**Goal of the exercise:**
Would you please return the data below verbatim, without its pictures?

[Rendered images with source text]
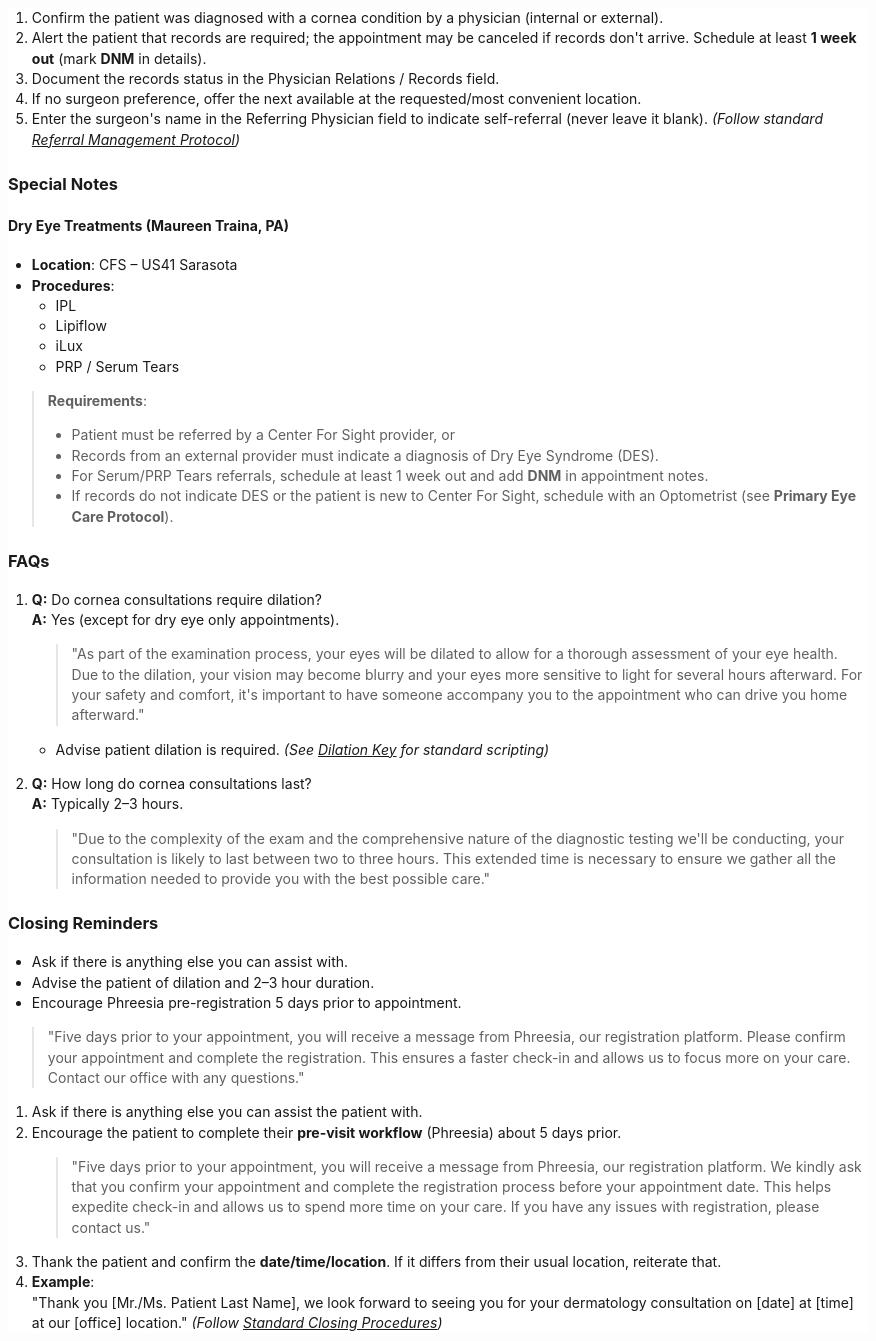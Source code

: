 1. Confirm the patient was diagnosed with a cornea condition by a physician (internal or external).  
2. Alert the patient that records are required; the appointment may be canceled if records don't arrive. Schedule at least **1 week out** (mark **DNM** in details).  
3. Document the records status in the Physician Relations / Records field.  
4. If no surgeon preference, offer the next available at the requested/most convenient location.  
5. Enter the surgeon's name in the Referring Physician field to indicate self-referral (never leave it blank).
*(Follow standard [Referral Management Protocol](#referral-management-protocol))*

### Special Notes

#### Dry Eye Treatments (Maureen Traina, PA)

- **Location**: CFS – US41 Sarasota  
- **Procedures**:
  - IPL  
  - Lipiflow  
  - iLux  
  - PRP / Serum Tears

> **Requirements**:  
> - Patient must be referred by a Center For Sight provider, or  
> - Records from an external provider must indicate a diagnosis of Dry Eye Syndrome (DES).  
> - For Serum/PRP Tears referrals, schedule at least 1 week out and add **DNM** in appointment notes.  
> - If records do not indicate DES or the patient is new to Center For Sight, schedule with an Optometrist (see **Primary Eye Care Protocol**).

### FAQs

1. **Q:** Do cornea consultations require dilation?  
   **A:** Yes (except for dry eye only appointments).  
   > "As part of the examination process, your eyes will be dilated to allow for a thorough assessment of your eye health. Due to the dilation, your vision may become blurry and your eyes more sensitive to light for several hours afterward. For your safety and comfort, it's important to have someone accompany you to the appointment who can drive you home afterward."
   - Advise patient dilation is required. *(See [Dilation Key](#dilation-key) for standard scripting)*

2. **Q:** How long do cornea consultations last?  
   **A:** Typically 2–3 hours.  
   > "Due to the complexity of the exam and the comprehensive nature of the diagnostic testing we'll be conducting, your consultation is likely to last between two to three hours. This extended time is necessary to ensure we gather all the information needed to provide you with the best possible care."

### Closing Reminders

- Ask if there is anything else you can assist with.  
- Advise the patient of dilation and 2–3 hour duration.  
- Encourage Phreesia pre-registration 5 days prior to appointment.  
> "Five days prior to your appointment, you will receive a message from Phreesia, our registration platform. Please confirm your appointment and complete the registration. This ensures a faster check-in and allows us to focus more on your care. Contact our office with any questions."
1. Ask if there is anything else you can assist the patient with.  
2. Encourage the patient to complete their **pre-visit workflow** (Phreesia) about 5 days prior.  
   > "Five days prior to your appointment, you will receive a message from Phreesia, our registration platform. We kindly ask that you confirm your appointment and complete the registration process before your appointment date. This helps expedite check-in and allows us to spend more time on your care. If you have any issues with registration, please contact us."  
3. Thank the patient and confirm the **date/time/location**. If it differs from their usual location, reiterate that.  
4. **Example**:  
   "Thank you [Mr./Ms. Patient Last Name], we look forward to seeing you for your dermatology consultation on [date] at [time] at our [office] location."
*(Follow [Standard Closing Procedures](#standard-closing-procedures))*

**Response to this task:**
Source code

: 1. Confirm the patient was diagnosed with a cornea condition by a physician (internal or external).  
2. Alert the patient that records are required; the appointment may be canceled if records don't arrive. Schedule at least **1 week out** (mark **DNM** in details).  
3. Document the records status in the Physician Relations / Records field.  
4. If no surgeon preference, offer the next available at the requested/most convenient location.  
5. Enter the surgeon's name in the Referring Physician field to indicate self-referral (never leave it blank).
*(Follow standard [Referral Management Protocol](#referral-management-protocol))*

### Special Notes

#### Dry Eye Treatments (Maureen Traina, PA)

- **Location**: CFS – US41 Sarasota  
- **Procedures**:
  - IPL  
  - Lipiflow  
  - iLux  
  - PRP / Serum Tears

> **Requirements**:  
> - Patient must be referred by a Center For Sight provider, or  
> - Records from an external provider must indicate a diagnosis of Dry Eye Syndrome (DES).  
> - For Serum/PRP Tears referrals, schedule at least 1 week out and add **DNM** in appointment notes.  
> - If records do not indicate DES or the patient is new to Center For Sight, schedule with an Optometrist (see **Primary Eye Care Protocol**).

### FAQs

1. **Q:** Do cornea consultations require dilation?  
   **A:** Yes (except for dry eye only appointments).  
   > "As part of the examination process, your eyes will be dilated to allow for a thorough assessment of your eye health. Due to the dilation, your vision may become blurry and your eyes more sensitive to light for several hours afterward. For your safety and comfort, it's important to have someone accompany you to the appointment who can drive you home afterward."
   - Advise patient dilation is required. *(See [Dilation Key](#dilation-key) for standard scripting)*

2. **Q:** How long do cornea consultations last?  
   **A:** Typically 2–3 hours.  
   > "Due to the complexity of the exam and the comprehensive nature of the diagnostic testing we'll be conducting, your consultation is likely to last between two to three hours. This extended time is necessary to ensure we gather all the information needed to provide you with the best possible care."

### Closing Reminders

- Ask if there is anything else you can assist with.  
- Advise the patient of dilation and 2–3 hour duration.  
- Encourage Phreesia pre-registration 5 days prior to appointment.  
> "Five days prior to your appointment, you will receive a message from Phreesia, our registration platform. Please confirm your appointment and complete the registration. This ensures a faster check-in and allows us to focus more on your care. Contact our office with any questions."
1. Ask if there is anything else you can assist the patient with.  
2. Encourage the patient to complete their **pre-visit workflow** (Phreesia) about 5 days prior.  
   > "Five days prior to your appointment, you will receive a message from Phreesia, our registration platform. We kindly ask that you confirm your appointment and complete the registration process before your appointment date. This helps expedite check-in and allows us to spend more time on your care. If you have any issues with registration, please contact us."  
3. Thank the patient and confirm the **date/time/location**. If it differs from their usual location, reiterate that.  
4. **Example**:  
   "Thank you [Mr./Ms. Patient Last Name], we look forward to seeing you for your dermatology consultation on [date] at [time] at our [office] location."
*(Follow [Standard Closing Procedures](#standard-closing-procedures))*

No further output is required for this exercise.